Segment Start: Task material
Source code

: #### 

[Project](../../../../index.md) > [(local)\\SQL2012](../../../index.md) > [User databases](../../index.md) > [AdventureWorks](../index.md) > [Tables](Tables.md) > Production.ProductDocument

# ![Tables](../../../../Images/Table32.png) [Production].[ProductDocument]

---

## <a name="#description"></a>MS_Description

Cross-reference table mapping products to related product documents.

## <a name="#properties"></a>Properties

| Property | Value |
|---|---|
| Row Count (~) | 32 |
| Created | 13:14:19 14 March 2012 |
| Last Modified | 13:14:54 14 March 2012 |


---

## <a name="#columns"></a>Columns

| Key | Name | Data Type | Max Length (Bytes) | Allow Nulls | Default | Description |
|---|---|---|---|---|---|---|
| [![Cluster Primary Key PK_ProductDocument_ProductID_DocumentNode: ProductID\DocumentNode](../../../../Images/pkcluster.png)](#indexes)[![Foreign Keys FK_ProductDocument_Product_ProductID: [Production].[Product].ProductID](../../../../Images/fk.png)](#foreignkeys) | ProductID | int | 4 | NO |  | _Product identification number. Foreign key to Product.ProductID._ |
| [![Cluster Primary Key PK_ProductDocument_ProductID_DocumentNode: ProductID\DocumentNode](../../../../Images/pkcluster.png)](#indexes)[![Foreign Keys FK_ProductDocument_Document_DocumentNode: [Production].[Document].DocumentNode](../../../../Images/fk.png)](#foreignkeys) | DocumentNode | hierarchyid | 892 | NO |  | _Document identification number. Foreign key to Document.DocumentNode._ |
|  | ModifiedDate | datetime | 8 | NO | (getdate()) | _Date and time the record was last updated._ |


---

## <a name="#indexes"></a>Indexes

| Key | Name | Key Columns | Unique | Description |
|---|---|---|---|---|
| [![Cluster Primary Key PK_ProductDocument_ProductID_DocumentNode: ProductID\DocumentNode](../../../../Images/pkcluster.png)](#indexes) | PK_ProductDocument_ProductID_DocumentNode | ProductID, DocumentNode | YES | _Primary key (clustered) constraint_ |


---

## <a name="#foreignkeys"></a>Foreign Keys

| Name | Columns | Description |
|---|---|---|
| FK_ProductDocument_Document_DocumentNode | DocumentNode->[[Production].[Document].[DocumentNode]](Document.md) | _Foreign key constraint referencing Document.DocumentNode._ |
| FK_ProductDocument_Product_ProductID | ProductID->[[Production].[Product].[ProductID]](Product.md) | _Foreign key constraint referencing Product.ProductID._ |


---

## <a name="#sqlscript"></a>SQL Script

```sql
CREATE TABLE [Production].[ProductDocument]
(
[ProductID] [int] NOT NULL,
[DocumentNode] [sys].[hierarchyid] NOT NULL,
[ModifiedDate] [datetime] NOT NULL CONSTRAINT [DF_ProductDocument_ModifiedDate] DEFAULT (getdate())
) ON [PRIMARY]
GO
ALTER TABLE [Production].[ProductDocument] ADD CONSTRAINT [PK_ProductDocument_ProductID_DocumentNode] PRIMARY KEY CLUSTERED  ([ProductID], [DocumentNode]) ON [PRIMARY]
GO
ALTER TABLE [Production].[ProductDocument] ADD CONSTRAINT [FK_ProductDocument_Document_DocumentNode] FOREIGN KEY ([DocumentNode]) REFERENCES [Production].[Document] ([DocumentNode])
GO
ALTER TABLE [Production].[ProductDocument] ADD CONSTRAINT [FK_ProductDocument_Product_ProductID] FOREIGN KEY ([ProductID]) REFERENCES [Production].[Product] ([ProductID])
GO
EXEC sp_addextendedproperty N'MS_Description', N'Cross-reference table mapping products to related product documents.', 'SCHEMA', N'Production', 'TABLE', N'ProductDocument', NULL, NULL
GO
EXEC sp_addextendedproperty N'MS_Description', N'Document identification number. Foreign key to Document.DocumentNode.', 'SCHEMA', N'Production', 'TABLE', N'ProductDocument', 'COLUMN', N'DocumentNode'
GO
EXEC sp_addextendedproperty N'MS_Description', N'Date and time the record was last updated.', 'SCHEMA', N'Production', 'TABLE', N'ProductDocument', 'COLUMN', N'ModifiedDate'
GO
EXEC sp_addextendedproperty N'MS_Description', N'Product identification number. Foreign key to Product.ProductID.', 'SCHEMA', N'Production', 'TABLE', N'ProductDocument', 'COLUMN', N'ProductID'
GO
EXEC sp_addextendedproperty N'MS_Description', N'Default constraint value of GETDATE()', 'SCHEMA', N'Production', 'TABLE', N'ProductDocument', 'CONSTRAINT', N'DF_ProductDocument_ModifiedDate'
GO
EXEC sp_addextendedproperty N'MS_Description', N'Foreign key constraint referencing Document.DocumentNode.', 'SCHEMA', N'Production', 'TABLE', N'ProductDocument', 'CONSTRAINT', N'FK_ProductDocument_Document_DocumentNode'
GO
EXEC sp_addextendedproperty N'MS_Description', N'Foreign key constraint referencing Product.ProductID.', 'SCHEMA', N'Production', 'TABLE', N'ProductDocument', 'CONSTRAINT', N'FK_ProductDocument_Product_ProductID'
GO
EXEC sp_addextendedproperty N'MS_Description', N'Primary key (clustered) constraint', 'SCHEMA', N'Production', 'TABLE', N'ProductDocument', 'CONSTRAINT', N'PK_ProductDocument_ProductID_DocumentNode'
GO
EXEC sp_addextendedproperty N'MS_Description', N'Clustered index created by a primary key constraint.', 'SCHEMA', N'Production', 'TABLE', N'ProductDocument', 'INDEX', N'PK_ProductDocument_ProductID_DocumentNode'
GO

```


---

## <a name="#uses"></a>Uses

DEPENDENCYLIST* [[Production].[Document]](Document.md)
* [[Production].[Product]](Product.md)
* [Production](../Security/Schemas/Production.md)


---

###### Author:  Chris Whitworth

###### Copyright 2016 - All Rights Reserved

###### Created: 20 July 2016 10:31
Segment End: Task material
* Required action:
Only the lines from the top of the data through the line that contains "to Document.DocumentNode._ |" should be quoted, exactly as they stand.

* Answer for this exercise:
Source code

: #### 

[Project](../../../../index.md) > [(local)\\SQL2012](../../../index.md) > [User databases](../../index.md) > [AdventureWorks](../index.md) > [Tables](Tables.md) > Production.ProductDocument

# ![Tables](../../../../Images/Table32.png) [Production].[ProductDocument]

---

## <a name="#description"></a>MS_Description

Cross-reference table mapping products to related product documents.

## <a name="#properties"></a>Properties

| Property | Value |
|---|---|
| Row Count (~) | 32 |
| Created | 13:14:19 14 March 2012 |
| Last Modified | 13:14:54 14 March 2012 |


---

## <a name="#columns"></a>Columns

| Key | Name | Data Type | Max Length (Bytes) | Allow Nulls | Default | Description |
|---|---|---|---|---|---|---|
| [![Cluster Primary Key PK_ProductDocument_ProductID_DocumentNode: ProductID\DocumentNode](../../../../Images/pkcluster.png)](#indexes)[![Foreign Keys FK_ProductDocument_Product_ProductID: [Production].[Product].ProductID](../../../../Images/fk.png)](#foreignkeys) | ProductID | int | 4 | NO |  | _Product identification number. Foreign key to Product.ProductID._ |
| [![Cluster Primary Key PK_ProductDocument_ProductID_DocumentNode: ProductID\DocumentNode](../../../../Images/pkcluster.png)](#indexes)[![Foreign Keys FK_ProductDocument_Document_DocumentNode: [Production].[Document].DocumentNode](../../../../Images/fk.png)](#foreignkeys) | DocumentNode | hierarchyid | 892 | NO |  | _Document identification number. Foreign key to Document.DocumentNode._ |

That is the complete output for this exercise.